Term-based, quorum-gated automatic election (issue #834, PRD #819, ADR 0030).

This is the consensus core that turns a primary loss into an automatic, safe promotion. It lives in the first-party-but-decoupled control-plane supervisor (ADR 0030) — distinct from the data path — and reuses the two pieces the rest of replication already built:

  • the commit watermark (super::commit_waiter / super::quorum) — the highest LSN durably replicated to a quorum that intersects every possible election majority. Nothing at or below it may ever be rolled back; and
  • the FAILOVER handover machinery (super::failover) — once a candidate wins, promotion is driven through the same coordinated role-swap, not a parallel state machine.

§The five hard requirements (ADR 0030, issue #834)

  1. Dry-run probe. A candidate first asks “would you vote for me?” without bumping any term. Only a real election bumps the term. This keeps a flapping candidate from burning through terms and lets the supervisor probe liveness cheaply.
  2. Durable last-vote. A voter persists (term, voted_for) before acknowledging a grant, so a voter that crashes and restarts mid-term never double-votes — the second request in the same term for a different candidate is refused from disk.
  3. Watermark vote rule (the safety core). A voter MUST refuse any candidate whose log does not cover the commit watermark. An acknowledged synchronous write sits at or below the watermark, so a winner necessarily carries it — the write provably survives the failover. This is the one rule that may not be relaxed.
  4. Randomized election timeouts. Candidates wait a randomized interval before standing, so split votes are rare and self-correcting.
  5. Membership rules. A quorum is a majority of voting members. Witness members (#836) hold no data but vote, so 2 data + 1 witness is a valid HA shape. A catching-up replica is non-voting until it reaches a healthy state — it neither votes nor stands.

§No two primaries in a term

This invariant is structural, not probabilistic:

  • a win requires a strict majority of voting members, and two strict majorities of the same set always intersect; and
  • the shared voter in any two majorities votes at most once per term (durable last-vote), so it cannot grant two different candidates the same term.

Therefore at most one candidate can collect a majority in a given term, even under an arbitrary network partition. The partition tests exercise exactly this.

§Module shape

Like super::failover, the candidate-side ElectionCoordinator::run is a pure state machine: the clock, the per-peer vote RPC, the durable term bump, and the promotion are injected behind ElectionTransport, so the whole election is exercised deterministically with a scripted fake — no clock, no network, no engine.
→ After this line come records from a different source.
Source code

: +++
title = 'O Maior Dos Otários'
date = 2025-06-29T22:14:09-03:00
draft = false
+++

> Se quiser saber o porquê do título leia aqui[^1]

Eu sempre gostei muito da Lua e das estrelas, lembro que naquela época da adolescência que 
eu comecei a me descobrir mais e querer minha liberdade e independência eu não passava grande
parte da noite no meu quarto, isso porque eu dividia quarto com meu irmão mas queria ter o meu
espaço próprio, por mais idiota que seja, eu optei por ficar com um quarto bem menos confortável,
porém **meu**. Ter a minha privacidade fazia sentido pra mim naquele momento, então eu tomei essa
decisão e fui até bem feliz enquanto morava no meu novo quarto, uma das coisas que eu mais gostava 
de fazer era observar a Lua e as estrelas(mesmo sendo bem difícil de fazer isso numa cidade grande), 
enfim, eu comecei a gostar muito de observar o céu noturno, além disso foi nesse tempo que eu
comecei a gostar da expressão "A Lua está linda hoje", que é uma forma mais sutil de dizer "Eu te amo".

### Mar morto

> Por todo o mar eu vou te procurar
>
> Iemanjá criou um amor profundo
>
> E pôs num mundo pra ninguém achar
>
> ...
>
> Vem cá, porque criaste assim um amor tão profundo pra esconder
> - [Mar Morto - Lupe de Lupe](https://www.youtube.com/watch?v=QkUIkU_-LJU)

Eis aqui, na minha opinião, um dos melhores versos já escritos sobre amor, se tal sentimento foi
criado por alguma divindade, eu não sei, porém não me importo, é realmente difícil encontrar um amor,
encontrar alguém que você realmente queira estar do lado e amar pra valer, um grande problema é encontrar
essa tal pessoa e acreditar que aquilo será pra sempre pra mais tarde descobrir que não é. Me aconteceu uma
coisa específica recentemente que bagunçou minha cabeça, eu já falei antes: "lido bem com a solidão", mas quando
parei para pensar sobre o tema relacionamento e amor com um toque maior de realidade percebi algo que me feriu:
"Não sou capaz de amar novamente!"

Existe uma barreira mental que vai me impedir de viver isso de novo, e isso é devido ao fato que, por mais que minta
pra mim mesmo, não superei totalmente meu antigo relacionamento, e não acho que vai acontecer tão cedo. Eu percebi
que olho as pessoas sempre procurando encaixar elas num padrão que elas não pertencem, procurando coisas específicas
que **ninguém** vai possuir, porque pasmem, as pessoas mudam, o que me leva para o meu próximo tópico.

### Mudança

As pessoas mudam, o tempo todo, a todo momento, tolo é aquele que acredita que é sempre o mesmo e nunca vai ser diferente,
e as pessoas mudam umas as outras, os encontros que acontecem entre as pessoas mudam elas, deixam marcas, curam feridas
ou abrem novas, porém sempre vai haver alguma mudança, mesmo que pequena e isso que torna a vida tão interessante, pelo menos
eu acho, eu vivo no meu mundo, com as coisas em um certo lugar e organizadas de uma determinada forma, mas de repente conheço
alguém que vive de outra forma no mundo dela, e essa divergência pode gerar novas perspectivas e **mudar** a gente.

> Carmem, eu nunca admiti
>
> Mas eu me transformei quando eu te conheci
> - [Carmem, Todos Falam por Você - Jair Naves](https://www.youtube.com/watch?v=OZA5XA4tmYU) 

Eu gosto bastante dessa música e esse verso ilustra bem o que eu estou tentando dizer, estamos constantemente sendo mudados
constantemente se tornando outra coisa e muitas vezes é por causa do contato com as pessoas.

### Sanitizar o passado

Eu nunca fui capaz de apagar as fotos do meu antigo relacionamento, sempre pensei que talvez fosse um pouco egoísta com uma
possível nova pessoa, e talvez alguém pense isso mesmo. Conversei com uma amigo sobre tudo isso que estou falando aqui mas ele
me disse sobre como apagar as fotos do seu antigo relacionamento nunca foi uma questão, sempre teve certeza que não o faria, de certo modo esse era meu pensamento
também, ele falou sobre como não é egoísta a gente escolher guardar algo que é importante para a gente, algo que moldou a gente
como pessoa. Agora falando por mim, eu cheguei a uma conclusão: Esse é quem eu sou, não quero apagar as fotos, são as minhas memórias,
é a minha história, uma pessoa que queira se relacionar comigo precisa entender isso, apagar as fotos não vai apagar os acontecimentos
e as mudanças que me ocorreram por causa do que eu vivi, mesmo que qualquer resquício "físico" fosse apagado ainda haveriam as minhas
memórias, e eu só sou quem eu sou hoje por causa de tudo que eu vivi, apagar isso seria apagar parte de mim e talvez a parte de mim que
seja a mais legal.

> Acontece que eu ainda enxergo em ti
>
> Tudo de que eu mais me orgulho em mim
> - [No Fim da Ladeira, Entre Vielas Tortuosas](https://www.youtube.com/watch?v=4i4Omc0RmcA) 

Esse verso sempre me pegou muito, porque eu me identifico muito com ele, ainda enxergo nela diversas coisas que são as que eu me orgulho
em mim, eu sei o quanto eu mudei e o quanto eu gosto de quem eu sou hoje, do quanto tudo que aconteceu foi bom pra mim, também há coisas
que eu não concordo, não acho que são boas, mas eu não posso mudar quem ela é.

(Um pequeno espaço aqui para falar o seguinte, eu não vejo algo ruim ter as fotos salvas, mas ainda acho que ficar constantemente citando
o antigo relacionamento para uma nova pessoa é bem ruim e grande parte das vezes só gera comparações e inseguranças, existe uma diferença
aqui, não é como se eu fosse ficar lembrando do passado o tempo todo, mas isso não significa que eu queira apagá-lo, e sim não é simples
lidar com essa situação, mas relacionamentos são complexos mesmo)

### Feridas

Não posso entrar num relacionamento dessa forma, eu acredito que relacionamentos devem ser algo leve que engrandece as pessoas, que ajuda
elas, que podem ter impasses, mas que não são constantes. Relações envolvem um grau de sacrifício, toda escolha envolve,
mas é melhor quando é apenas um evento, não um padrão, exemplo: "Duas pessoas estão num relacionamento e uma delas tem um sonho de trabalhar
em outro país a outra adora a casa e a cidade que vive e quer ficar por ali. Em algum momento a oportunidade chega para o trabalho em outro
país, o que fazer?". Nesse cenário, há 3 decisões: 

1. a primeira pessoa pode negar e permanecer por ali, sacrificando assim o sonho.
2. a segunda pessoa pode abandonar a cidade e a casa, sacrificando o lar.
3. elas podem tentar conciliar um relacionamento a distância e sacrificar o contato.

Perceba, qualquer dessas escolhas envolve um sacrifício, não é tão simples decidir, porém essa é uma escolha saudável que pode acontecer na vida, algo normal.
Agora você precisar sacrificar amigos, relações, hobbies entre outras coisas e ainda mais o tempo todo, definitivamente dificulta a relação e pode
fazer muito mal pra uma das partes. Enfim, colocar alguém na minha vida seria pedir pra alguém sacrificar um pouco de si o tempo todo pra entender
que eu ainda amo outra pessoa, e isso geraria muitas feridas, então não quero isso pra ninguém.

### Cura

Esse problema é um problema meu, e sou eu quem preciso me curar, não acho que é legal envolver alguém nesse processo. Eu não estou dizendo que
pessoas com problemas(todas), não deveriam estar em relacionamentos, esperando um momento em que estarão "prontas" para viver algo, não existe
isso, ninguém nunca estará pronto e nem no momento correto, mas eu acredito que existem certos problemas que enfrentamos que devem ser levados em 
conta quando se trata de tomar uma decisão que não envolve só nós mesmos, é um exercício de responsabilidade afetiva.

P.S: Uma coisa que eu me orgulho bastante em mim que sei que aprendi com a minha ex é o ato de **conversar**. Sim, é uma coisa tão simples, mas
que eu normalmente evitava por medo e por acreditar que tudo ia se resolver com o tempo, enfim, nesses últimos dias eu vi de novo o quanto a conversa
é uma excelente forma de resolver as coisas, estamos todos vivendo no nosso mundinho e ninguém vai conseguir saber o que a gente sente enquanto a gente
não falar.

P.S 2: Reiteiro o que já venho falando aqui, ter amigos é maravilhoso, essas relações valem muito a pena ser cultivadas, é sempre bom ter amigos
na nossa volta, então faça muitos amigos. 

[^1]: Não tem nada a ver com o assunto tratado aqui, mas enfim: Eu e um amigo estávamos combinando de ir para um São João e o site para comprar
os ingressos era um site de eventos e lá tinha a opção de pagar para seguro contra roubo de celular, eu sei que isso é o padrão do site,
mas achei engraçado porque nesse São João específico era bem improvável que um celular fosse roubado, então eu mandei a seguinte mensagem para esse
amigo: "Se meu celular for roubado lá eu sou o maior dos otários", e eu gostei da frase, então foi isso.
The voter-side Voter wraps a LastVoteStore (durable on disk in production, in-memory in tests) and applies the vote rule.

Structs§

ElectionCoordinator
The quorum-gated election state machine.
ElectionRequest
A request to run an election on behalf of candidate.
FileLastVoteStore
LastVote
A node’s durable voting record: the highest term it has participated in and who, if anyone, it granted that term. Persisted so a restart cannot erase the fact that a vote was already cast (requirement 2).
Member
A cluster member as seen by the supervisor’s membership view.
MemoryLastVoteStore
In-memory last-vote store for tests and witnesses that do not need cross-restart durability. (A witness should still persist in production; the file store is used there.)
VoteRequest
A request for a vote, sent by a candidate to a voter.
Voter
A voting member. Wraps the durable LastVoteStore and applies the vote rule. The voter is the seat of correctness: the watermark rule and the durable double-vote guard both live here.

Enums§

ElectionOutcome
The result of an election attempt.
LastVoteError
MemberKind
Whether a member holds data (and can therefore be promoted to primary) or is a vote-only witness (ADR 0030 — “a node that runs only the supervisor module”).
RefusalReason
Why a voter refused a candidate.
VoteDecision
The outcome of a voter considering a VoteRequest.
VotingState
Whether a member currently participates in voting.

Traits§

ElectionTransport
Cluster operations the candidate drives, injected so the state machine stays pure and deterministically testable. Production backs these onto the membership view, the per-peer vote RPC, the durable term store, and the FAILOVER handover; tests back them onto a scripted fake.
LastVoteStore
Durable store for a node’s last vote. The contract is narrow on purpose: load returns the persisted record (or the default term 0, voted_for None when nothing was ever written), and persist makes a record durable before the caller acknowledges a grant.

Functions§

quorum_threshold
Quorum threshold for a set of members: a strict majority of the voting members. Witnesses count; catching-up replicas do not.
randomized_election_timeout
A randomized election timeout in [base, base + jitter).